Fig. 1. Infrared spectral fusion technology. (a) Illustration of dual-mode colloidal quantum-dot photodetectors and equivalent circuits of triple-junction structure. (b) Transmission electron microscopy and absorption of HgTe colloidal quantum dots with various sizes. The scale bar is 10 nm. (c) Cross-sectional transmission electron microscopy image of the dual-mode detectors. Inset is a microscope image of the dual-mode detectors whose area is defined by the overlap between the top gold electrode and the bottom ITO electrode. (d) The simulation model of the HgTe CQDs dual-mode infrared detector. (e) Distribution of doping concentration. (f), (g) The simulation spectral responses of the dual-mode infrared detector under negative bias and positive bias. (h) Simulated energy band diagram of dual-mode triple-junction photodetectors under zero, negative, and positive bias voltage.

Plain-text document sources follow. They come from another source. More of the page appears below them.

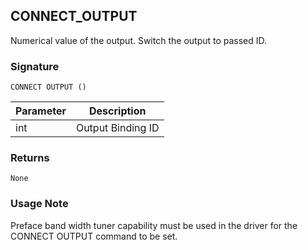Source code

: ## CONNECT\_OUTPUT

Numerical value of the output. Switch the output to passed ID.


### Signature

`CONNECT OUTPUT ()`


| Parameter | Description |
| --- | --- |
| int | Output Binding ID |


### Returns

`None`
 

### Usage Note

Preface band width tuner capability must be used in the driver for the CONNECT OUTPUT command to be set.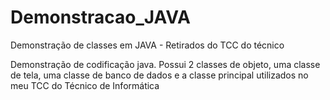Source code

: # Demonstracao_JAVA
Demonstração de classes em JAVA - Retirados do TCC do técnico

Demonstração de codificação java. Possui 2 classes de objeto, uma classe de tela, uma classe de banco de dados
e a classe principal utilizados no meu TCC do Técnico de Informática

Fig. 2. Characterization of dual-mode detectors. Bias-dependent spectral response under (a) positive and (b) negative bias voltages. (c) Pulsed photoresponse to short-wave infrared, mid-wave infrared, and mixed illumination. (d) I-V characteristics of the dual-mode detector under blackbody irradiation at various distances. (e) Bias-dependent responsivity and detectivity of a dual-mode photodetector. (f) Linear dynamic range measurement of dual-mode detectors in the single-band mode and the fused-band mode. (g) Frequency response measurement of dual-mode detector. The inset is the measured response time of the dual-mode detector. (h) Photoresponse of the dual-mode detector biased with a positive and negative square wave at the frequency of 500 kHz. (i) Measured fused-band to single-band response ratio. The red dashed line is the measured ratio with a calibrated blackbody.

Fig. 3. Dual-mode infrared imaging. (a) Illustration of single-pixel scanning imaging setup. (b) Visible image, short-wave infrared, mid-wave infrared, and fused-mode images of two soldering irons. (c) Visible image, short-wave infrared, mid-wave infrared, and fused-mode images of two cups of water.

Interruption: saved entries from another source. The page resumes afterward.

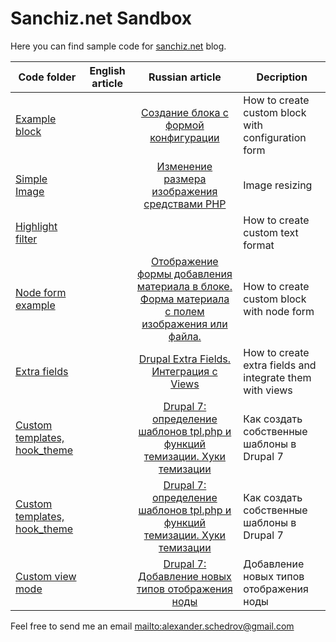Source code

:Sanchiz.net Sandbox
===================

Here you can find sample code for [sanchiz.net] blog.

|Code folder|English article|Russian article|Decription|
|---|---|:-:|---|
|[Example block]||[Создание блока с формой конфигурации]|How to create custom block with configuration form|
|[Simple Image]||[Изменение размера изображения средствами PHP]|Image resizing|
|[Highlight filter]|||How to create custom text format|
|[Node form example]||[Отображение формы добавления материала в блоке. Форма материала с полем изображения или файла.]|How to create custom block with node form|
|[Extra fields]||[Drupal Extra Fields. Интеграция с Views]|How to create extra fields and integrate them with views|
|[Custom templates, hook_theme]||[Drupal 7: определение шаблонов tpl.php и функций темизации. Хуки темизации]|Как создать собственные шаблоны в Drupal 7|
|[Custom templates, hook_theme]||[Drupal 7: определение шаблонов tpl.php и функций темизации. Хуки темизации]|Как создать собственные шаблоны в Drupal 7|
|[Custom view mode]||[Drupal 7: Добавление новых типов отображения ноды]|Добавление новых типов отображения ноды|


Feel free to send me an email <mailto:alexander.schedrov@gmail.com>

[sanchiz.net]:http://sanchiz.net
[Highlight filter]:https://github.com/Sanchiz/sanchiz-net-sandbox/tree/master/highlight_filter
[Simple Image]:https://github.com/Sanchiz/sanchiz-net-sandbox/tree/master/simple_image
[Изменение размера изображения средствами PHP]:http://sanchiz.net/blog/resizing-images-with-php
[Example block]:https://github.com/Sanchiz/sanchiz-net-sandbox/tree/master/example_block
[Создание блока с формой конфигурации]:http://sanchiz.net/blog/block-with-form-configuration
[Node form example]:https://github.com/Sanchiz/sanchiz-net-sandbox/tree/master/node_form_example
[Отображение формы добавления материала в блоке. Форма материала с полем изображения или файла.]:http://sanchiz.net/blog/display-node-form-block
[Extra fields]:https://github.com/Sanchiz/sanchiz-net-sandbox/tree/master/amazing_extra_fields
[Drupal Extra Fields. Интеграция с Views]:http://sanchiz.net/blog/extra-fields-views
[Custom templates, hook_theme]:https://github.com/Sanchiz/sanchiz-net-sandbox/tree/master/example_template
[Drupal 7: определение шаблонов tpl.php и функций темизации. Хуки темизации]:http://sanchiz.net/blog/define-hook-theme
[Custom view mode]:https://github.com/Sanchiz/sanchiz-net-sandbox/tree/master/view_mode
[Drupal 7: Добавление новых типов отображения ноды]:http://sanchiz.net/blog/node-view-modes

Fig. 4. Resonant cavity-enhanced dual-mode operation. (a) Illustration of resonant cavity structure. The inset on the right side is the simulated light E-field mapping in the cavity. (b) Simulated light absorption mapping in dual-mode detectors with and without a cavity. (c) Simulated spectral absorption at various spacer thicknesses. (d) Measured spectral enhancement ratio at various spacer thicknesses. (e) Photocurrents from dual-mode detectors with and without a cavity.